This paragraph marks a turning point, where we step away from Yazoo scripting and venture into the more abstract world of compiled Yazoo bytecode. Down here, syntax is a bit less fluid and intuitive, the logical structure is simpler and we are palpably closer to Yazoo's internal motor. It may sound like just an intellectual adventure, but we have a very practical reason for taking it: we are seeking a fuller understanding of how our scripts work. Learning about bytecode is a means to this end, because bytecode is what the fundamental physics of Yazoo operates with.
In general, `bytecode' is a binary re-representation of a script -- a string of signed longs in Yazoo's case -- which encodes instructions to the machine more directly than a script does. Scripts are designed to be human-friendly, whereas Yazoo bytecode is Yazoo-friendly. As the two are somewhat at cross-purposes, Yazoo at some point has to translate (which is what the compile() function is for). The bytecode that Yazoo understands was nicknamed `Hobbish' in memory of his parents' answering machine (which was in turn named after his sister), and that nickname still sticks around in various odd places.

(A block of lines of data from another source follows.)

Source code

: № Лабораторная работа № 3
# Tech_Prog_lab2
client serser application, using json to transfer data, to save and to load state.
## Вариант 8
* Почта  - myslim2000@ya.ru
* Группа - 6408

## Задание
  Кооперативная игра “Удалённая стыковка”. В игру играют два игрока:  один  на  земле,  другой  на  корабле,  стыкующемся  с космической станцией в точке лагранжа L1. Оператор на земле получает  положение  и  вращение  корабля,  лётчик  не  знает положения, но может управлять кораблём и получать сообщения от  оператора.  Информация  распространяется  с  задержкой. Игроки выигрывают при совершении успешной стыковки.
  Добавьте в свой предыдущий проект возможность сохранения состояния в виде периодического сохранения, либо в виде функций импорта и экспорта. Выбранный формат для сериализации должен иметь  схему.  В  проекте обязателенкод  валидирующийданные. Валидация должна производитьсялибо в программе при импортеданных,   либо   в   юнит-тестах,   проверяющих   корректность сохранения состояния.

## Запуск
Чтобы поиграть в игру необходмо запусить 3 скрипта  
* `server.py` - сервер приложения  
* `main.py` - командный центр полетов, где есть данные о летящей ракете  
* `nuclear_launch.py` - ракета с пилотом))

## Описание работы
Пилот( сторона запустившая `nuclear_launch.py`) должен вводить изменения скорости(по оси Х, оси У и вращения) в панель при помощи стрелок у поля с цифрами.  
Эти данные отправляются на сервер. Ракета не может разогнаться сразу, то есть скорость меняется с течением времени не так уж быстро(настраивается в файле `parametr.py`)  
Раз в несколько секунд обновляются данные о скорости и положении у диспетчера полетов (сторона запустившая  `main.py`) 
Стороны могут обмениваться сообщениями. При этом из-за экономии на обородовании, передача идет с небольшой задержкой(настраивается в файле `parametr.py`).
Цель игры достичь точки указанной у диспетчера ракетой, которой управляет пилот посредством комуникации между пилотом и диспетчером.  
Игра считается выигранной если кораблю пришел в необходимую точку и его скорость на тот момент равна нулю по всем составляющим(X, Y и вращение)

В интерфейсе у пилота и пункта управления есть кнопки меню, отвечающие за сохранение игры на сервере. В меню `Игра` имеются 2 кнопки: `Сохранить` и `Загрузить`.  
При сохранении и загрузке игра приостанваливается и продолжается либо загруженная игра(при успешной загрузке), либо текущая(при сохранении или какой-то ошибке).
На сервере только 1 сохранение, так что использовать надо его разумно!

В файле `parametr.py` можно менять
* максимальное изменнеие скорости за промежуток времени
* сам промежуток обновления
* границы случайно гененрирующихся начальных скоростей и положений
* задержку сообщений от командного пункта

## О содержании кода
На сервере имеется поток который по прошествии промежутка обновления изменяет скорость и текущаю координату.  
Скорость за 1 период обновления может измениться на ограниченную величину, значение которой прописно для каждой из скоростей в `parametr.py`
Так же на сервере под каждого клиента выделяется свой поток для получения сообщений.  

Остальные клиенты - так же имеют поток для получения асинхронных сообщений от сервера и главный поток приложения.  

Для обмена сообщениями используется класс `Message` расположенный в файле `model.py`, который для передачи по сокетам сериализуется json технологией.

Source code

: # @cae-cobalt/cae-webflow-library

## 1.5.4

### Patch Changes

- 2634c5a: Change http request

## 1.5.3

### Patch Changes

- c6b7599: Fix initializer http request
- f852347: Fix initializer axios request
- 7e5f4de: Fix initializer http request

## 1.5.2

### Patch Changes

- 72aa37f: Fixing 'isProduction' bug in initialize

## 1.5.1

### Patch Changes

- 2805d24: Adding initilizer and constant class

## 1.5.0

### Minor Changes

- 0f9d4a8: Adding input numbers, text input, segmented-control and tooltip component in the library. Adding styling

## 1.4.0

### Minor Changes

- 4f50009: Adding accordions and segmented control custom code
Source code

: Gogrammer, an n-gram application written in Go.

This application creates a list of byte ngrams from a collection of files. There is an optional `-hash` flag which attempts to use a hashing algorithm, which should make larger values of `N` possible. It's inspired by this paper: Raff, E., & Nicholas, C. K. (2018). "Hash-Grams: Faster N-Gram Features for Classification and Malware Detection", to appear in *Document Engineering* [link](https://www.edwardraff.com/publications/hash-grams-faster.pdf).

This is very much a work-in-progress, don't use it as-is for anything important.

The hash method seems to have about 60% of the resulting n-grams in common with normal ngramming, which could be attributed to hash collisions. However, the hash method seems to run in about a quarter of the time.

It must be emphasized that Yazoo bytecode is not machine code. There are some similarities: the bytecode directly encodes Yazoo instructions, just as machine code laboriously specifies processor instructions. However, a Yazoo instruction is not at all the same as a fundamental instruction for the chip. A major syntactic difference is that Yazoo's bytecode is a recursive language. Whereas machine code is a simple list of commands -- one instruction per line -- Yazoo bytecode is a list of sentences, most of which correspond to the sentences in the original script. Each sentence is composed of instructions called operators, and the operators themselves often take arguments which are other operators. Thus a given sentence can be composed of clauses and sub-clauses to a practically unlimited depth.
Because bytecode is a binary format, it makes for rather tedious reading in raw form. Back when Yazoo was still evolving, the author decided to write a `disassembler' to give a textual representation to the bytecode where runtime errors were being flagged. Error messages have improved drastically since those days, and disassembly is no longer the way to go for most day-to-day scripting errors. But the disassembly tool is still around, and in the rest of this chapter we will make heavy use of it. It resides in start.zoo, partly for that script's own private use, but the routine is made accessible to the command-line user as well. To `disassemble' a script, one makes the following call from the interactive command prompt:
print( disassemble( my_code_string ) )
where both my_code and the return value of the disassembler are strings. The output will look something like:
[print] ( def** ( sm -1 , scr { deq* ( sm -2 , cst "This is a sample script" ) } ) )
Last update: July 28, 2013